National policy; Geographic combatant commander requirements; Joint force commander requirements; Ambassador requirements; The character of the operational environment; The nature of the threat
What are the Special Operations core principles?
Discreet Precise Scalable operations
What are the 12 Special Operations Force imperatives?
Understand the operational environment; Recognize political implications; Facilitate military and interagency activities; Engage the threat discriminately; Anticipate long-term effects; Ensure legitimacy and credibility; Anticipate and control psychological effects; Operate with and through others; Develop multiple options; Support long-term engagement; Provide sufficient intelligence; Balance security and synchronization
What will increase the effectiveness of shaping activities and improve execution of counterterrorism and irregular warfare?
Interdependence between special operations forces and conventional forces.
What critical capabilities represent the core of America’s unique Army special operations capabilities?
Special warfare Surgical strike
What ADP/ADRP covers Stability?
ADP/ADRP 3-07.
What is Stabilization?
Stabilization is a process in which personnel identify and mitigate underlying sources of instability to establish the conditions for long-term stability.
What is the focus of stability tasks?
Identifying and targeting the root causes of instability.
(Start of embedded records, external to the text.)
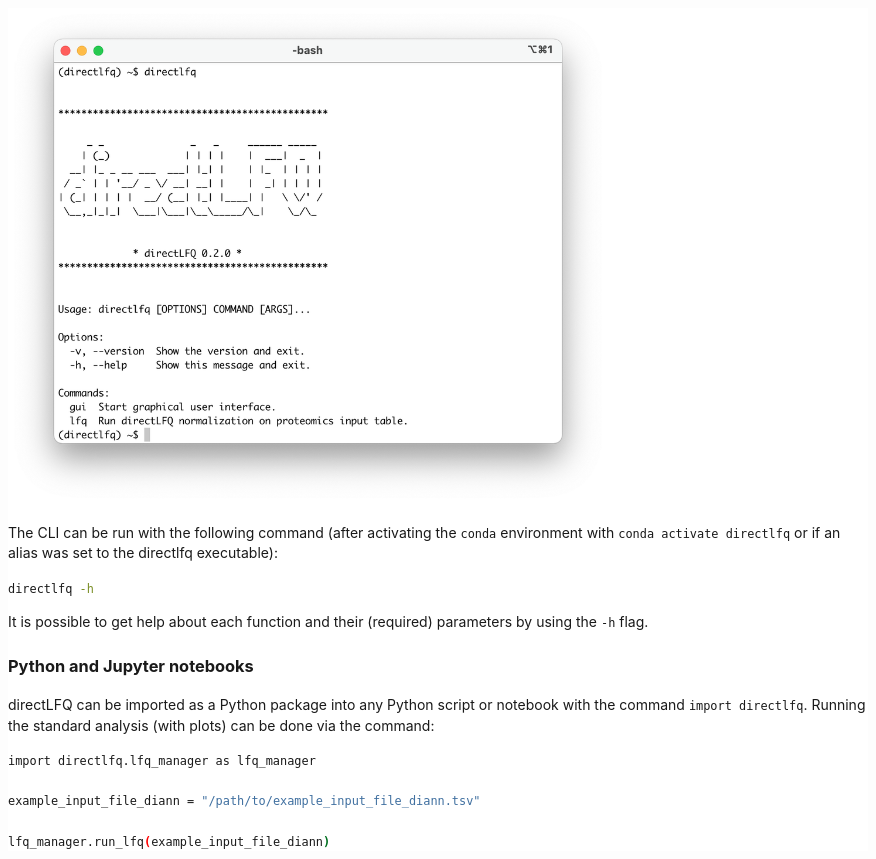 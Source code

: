 <img src="./release/images/cli_screenshot.png" width="600" />


The CLI can be run with the following command (after activating the `conda` environment with `conda activate directlfq` or if an alias was set to the directlfq executable):

```bash
directlfq -h
```

It is possible to get help about each function and their (required) parameters by using the `-h` flag.


### Python and Jupyter notebooks

directLFQ can be imported as a Python package into any Python script or notebook with the command `import directlfq`.
Running the standard analysis (with plots) can be done via the command:
```bash
import directlfq.lfq_manager as lfq_manager

example_input_file_diann = "/path/to/example_input_file_diann.tsv"

lfq_manager.run_lfq(example_input_file_diann)
```
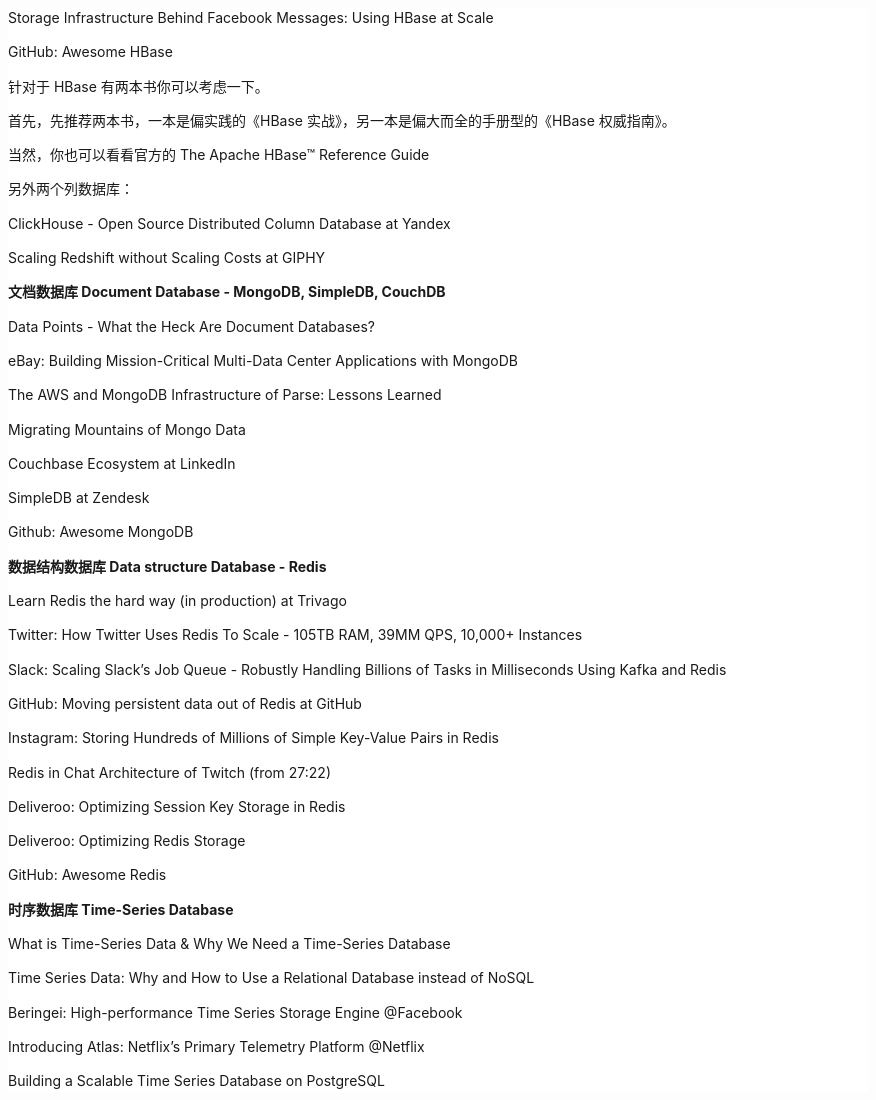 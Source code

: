 Storage Infrastructure Behind Facebook Messages: Using HBase at Scale

GitHub: Awesome HBase

针对于 HBase 有两本书你可以考虑一下。

首先，先推荐两本书，一本是偏实践的《HBase 实战》，另一本是偏大而全的手册型的《HBase 权威指南》。

当然，你也可以看看官方的 The Apache HBase™ Reference Guide

另外两个列数据库：

ClickHouse - Open Source Distributed Column Database at Yandex

Scaling Redshift without Scaling Costs at GIPHY

**文档数据库 Document Database - MongoDB, SimpleDB, CouchDB**

Data Points - What the Heck Are Document Databases?

eBay: Building Mission-Critical Multi-Data Center Applications with MongoDB

The AWS and MongoDB Infrastructure of Parse: Lessons Learned

Migrating Mountains of Mongo Data

Couchbase Ecosystem at LinkedIn

SimpleDB at Zendesk

Github: Awesome MongoDB

**数据结构数据库 Data structure Database - Redis**

Learn Redis the hard way (in production) at Trivago

Twitter: How Twitter Uses Redis To Scale - 105TB RAM, 39MM QPS, 10,000+ Instances 

Slack: Scaling Slack’s Job Queue - Robustly Handling Billions of Tasks in Milliseconds Using Kafka and Redis

GitHub: Moving persistent data out of Redis at GitHub

Instagram: Storing Hundreds of Millions of Simple Key-Value Pairs in Redis

Redis in Chat Architecture of Twitch (from 27:22)

Deliveroo: Optimizing Session Key Storage in Redis

Deliveroo: Optimizing Redis Storage

GitHub: Awesome Redis

**时序数据库 Time-Series Database**

What is Time-Series Data & Why We Need a Time-Series Database

Time Series Data: Why and How to Use a Relational Database instead of NoSQL

Beringei: High-performance Time Series Storage Engine @Facebook

Introducing Atlas: Netflix’s Primary Telemetry Platform @Netflix

Building a Scalable Time Series Database on PostgreSQL
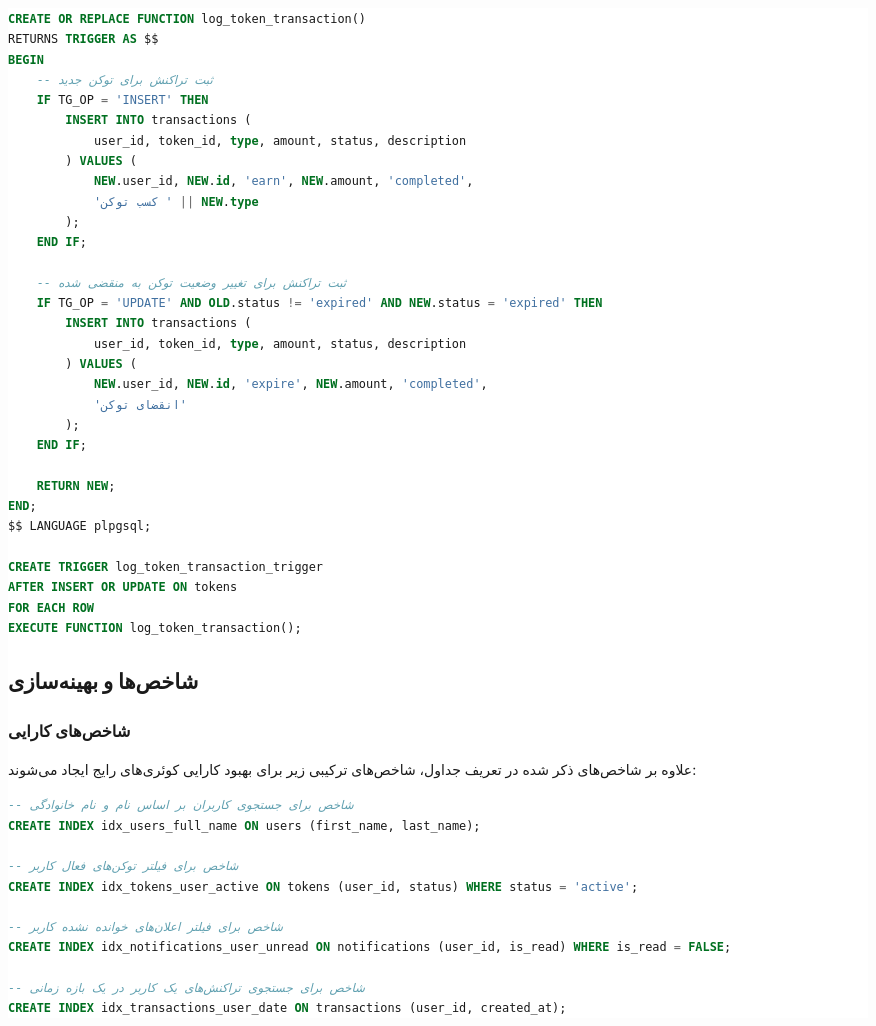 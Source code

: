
 ```sql
CREATE OR REPLACE FUNCTION log_token_transaction()
RETURNS TRIGGER AS $$
BEGIN
    -- ثبت تراکنش برای توکن جدید
    IF TG_OP = 'INSERT' THEN
        INSERT INTO transactions (
            user_id, token_id, type, amount, status, description
        ) VALUES (
            NEW.user_id, NEW.id, 'earn', NEW.amount, 'completed',
            'کسب توکن ' || NEW.type
        );
    END IF;
    
    -- ثبت تراکنش برای تغییر وضعیت توکن به منقضی شده
    IF TG_OP = 'UPDATE' AND OLD.status != 'expired' AND NEW.status = 'expired' THEN
        INSERT INTO transactions (
            user_id, token_id, type, amount, status, description
        ) VALUES (
            NEW.user_id, NEW.id, 'expire', NEW.amount, 'completed',
            'انقضای توکن'
        );
    END IF;
    
    RETURN NEW;
END;
$$ LANGUAGE plpgsql;

CREATE TRIGGER log_token_transaction_trigger
AFTER INSERT OR UPDATE ON tokens
FOR EACH ROW
EXECUTE FUNCTION log_token_transaction();
```

## شاخص‌ها و بهینه‌سازی

### شاخص‌های کارایی

علاوه بر شاخص‌های ذکر شده در تعریف جداول، شاخص‌های ترکیبی زیر برای بهبود کارایی کوئری‌های رایج ایجاد می‌شوند:

```sql
-- شاخص برای جستجوی کاربران بر اساس نام و نام خانوادگی
CREATE INDEX idx_users_full_name ON users (first_name, last_name);

-- شاخص برای فیلتر توکن‌های فعال کاربر
CREATE INDEX idx_tokens_user_active ON tokens (user_id, status) WHERE status = 'active';

-- شاخص برای فیلتر اعلان‌های خوانده نشده کاربر
CREATE INDEX idx_notifications_user_unread ON notifications (user_id, is_read) WHERE is_read = FALSE;

-- شاخص برای جستجوی تراکنش‌های یک کاربر در یک بازه زمانی
CREATE INDEX idx_transactions_user_date ON transactions (user_id, created_at);
```
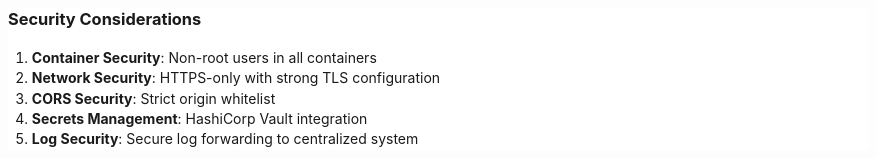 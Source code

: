 ### Security Considerations

1. **Container Security**: Non-root users in all containers
2. **Network Security**: HTTPS-only with strong TLS configuration
3. **CORS Security**: Strict origin whitelist
4. **Secrets Management**: HashiCorp Vault integration
5. **Log Security**: Secure log forwarding to centralized system
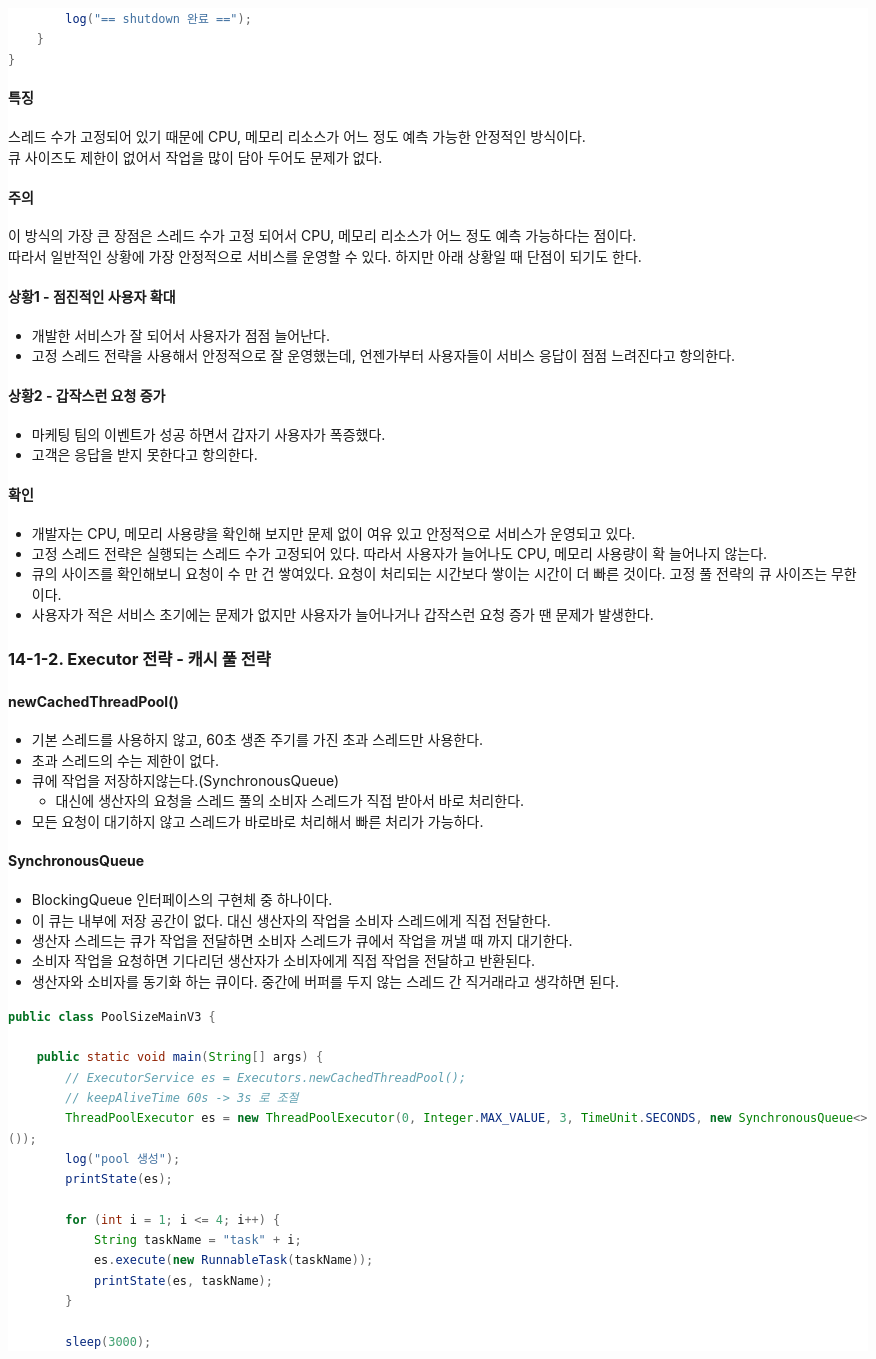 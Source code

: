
 ```java
        log("== shutdown 완료 ==");
    }
}
```

#### 특징

스레드 수가 고정되어 있기 때문에 CPU, 메모리 리소스가 어느 정도 예측 가능한 안정적인 방식이다.    
큐 사이즈도 제한이 없어서 작업을 많이 담아 두어도 문제가 없다.   

#### 주의

이 방식의 가장 큰 장점은 스레드 수가 고정 되어서 CPU, 메모리 리소스가 어느 정도 예측 가능하다는 점이다.   
따라서 일반적인 상황에 가장 안정적으로 서비스를 운영할 수 있다. 하지만 아래 상황일 때 단점이 되기도 한다.   

#### 상황1 - 점진적인 사용자 확대

- 개발한 서비스가 잘 되어서 사용자가 점점 늘어난다.
- 고정 스레드 전략을 사용해서 안정적으로 잘 운영했는데, 언젠가부터 사용자들이 서비스 응답이 점점 느려진다고 항의한다.
   
#### 상황2 - 갑작스런 요청 증가
- 마케팅 팀의 이벤트가 성공 하면서 갑자기 사용자가 폭증했다.
- 고객은 응답을 받지 못한다고 항의한다.
   
#### 확인
- 개발자는 CPU, 메모리 사용량을 확인해 보지만 문제 없이 여유 있고 안정적으로 서비스가 운영되고 있다.
- 고정 스레드 전략은 실행되는 스레드 수가 고정되어 있다. 따라서 사용자가 늘어나도 CPU, 메모리 사용량이 확 늘어나지 않는다.
- 큐의 사이즈를 확인해보니 요청이 수 만 건 쌓여있다. 요청이 처리되는 시간보다 쌓이는 시간이 더 빠른 것이다. 고정 풀 전략의 큐 사이즈는 무한이다.
- 사용자가 적은 서비스 초기에는 문제가 없지만 사용자가 늘어나거나 갑작스런 요청 증가 땐 문제가 발생한다.
    
### 14-1-2. Executor 전략 - 캐시 풀 전략

#### newCachedThreadPool()

- 기본 스레드를 사용하지 않고, 60초 생존 주기를 가진 초과 스레드만 사용한다.
- 초과 스레드의 수는 제한이 없다.
- 큐에 작업을 저장하지않는다.(SynchronousQueue)
  - 대신에 생산자의 요청을 스레드 풀의 소비자 스레드가 직접 받아서 바로 처리한다.
- 모든 요청이 대기하지 않고 스레드가 바로바로 처리해서 빠른 처리가 가능하다.
   
#### SynchronousQueue

- BlockingQueue 인터페이스의 구현체 중 하나이다.
- 이 큐는 내부에 저장 공간이 없다. 대신 생산자의 작업을 소비자 스레드에게 직접 전달한다.
- 생산자 스레드는 큐가 작업을 전달하면 소비자 스레드가 큐에서 작업을 꺼낼 때 까지 대기한다.
- 소비자 작업을 요청하면 기다리던 생산자가 소비자에게 직접 작업을 전달하고 반환된다.
- 생산자와 소비자를 동기화 하는 큐이다. 중간에 버퍼를 두지 않는 스레드 간 직거래라고 생각하면 된다.
   
```java
public class PoolSizeMainV3 {

    public static void main(String[] args) {
        // ExecutorService es = Executors.newCachedThreadPool();
        // keepAliveTime 60s -> 3s 로 조절
        ThreadPoolExecutor es = new ThreadPoolExecutor(0, Integer.MAX_VALUE, 3, TimeUnit.SECONDS, new SynchronousQueue<>());
        log("pool 생성");
        printState(es);

        for (int i = 1; i <= 4; i++) {
            String taskName = "task" + i;
            es.execute(new RunnableTask(taskName));
            printState(es, taskName);
        }
        
        sleep(3000);
```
Building the capacity of local institutions.
What are sources of instability?
Decreased support for the government based on what locals actually expect of their government. Increased support for anti-government elements. The undermining of the normal functioning of society where the emphasis must be on a return to the established norms.
What are Stability tasks?
Stability tasks are tasks conducted as part of operations outside the US in coordination with other instruments of national power to maintain or reestablish a safe and secure environment and provide essential governmental services, emergency infrastructure reconstruction, and humanitarian relief.
What are the principles that lay the foundation for long-term stability?
Conflict transformation. Unity of effort. Legitimacy and host-nation ownership. Building partner capacity.
What is a line of effort?
A line of effort is a line that links multiple tasks using the logic of purpose rather than geographical reference to focus efforts toward establishing operational and strategic conditions.
What is a decisive point?
A decisive point is a geographic place, specific key event, critical factor, or function that, when acted upon, allows commanders to gain a marked advantage over an adversary or contribute materially to achieving success.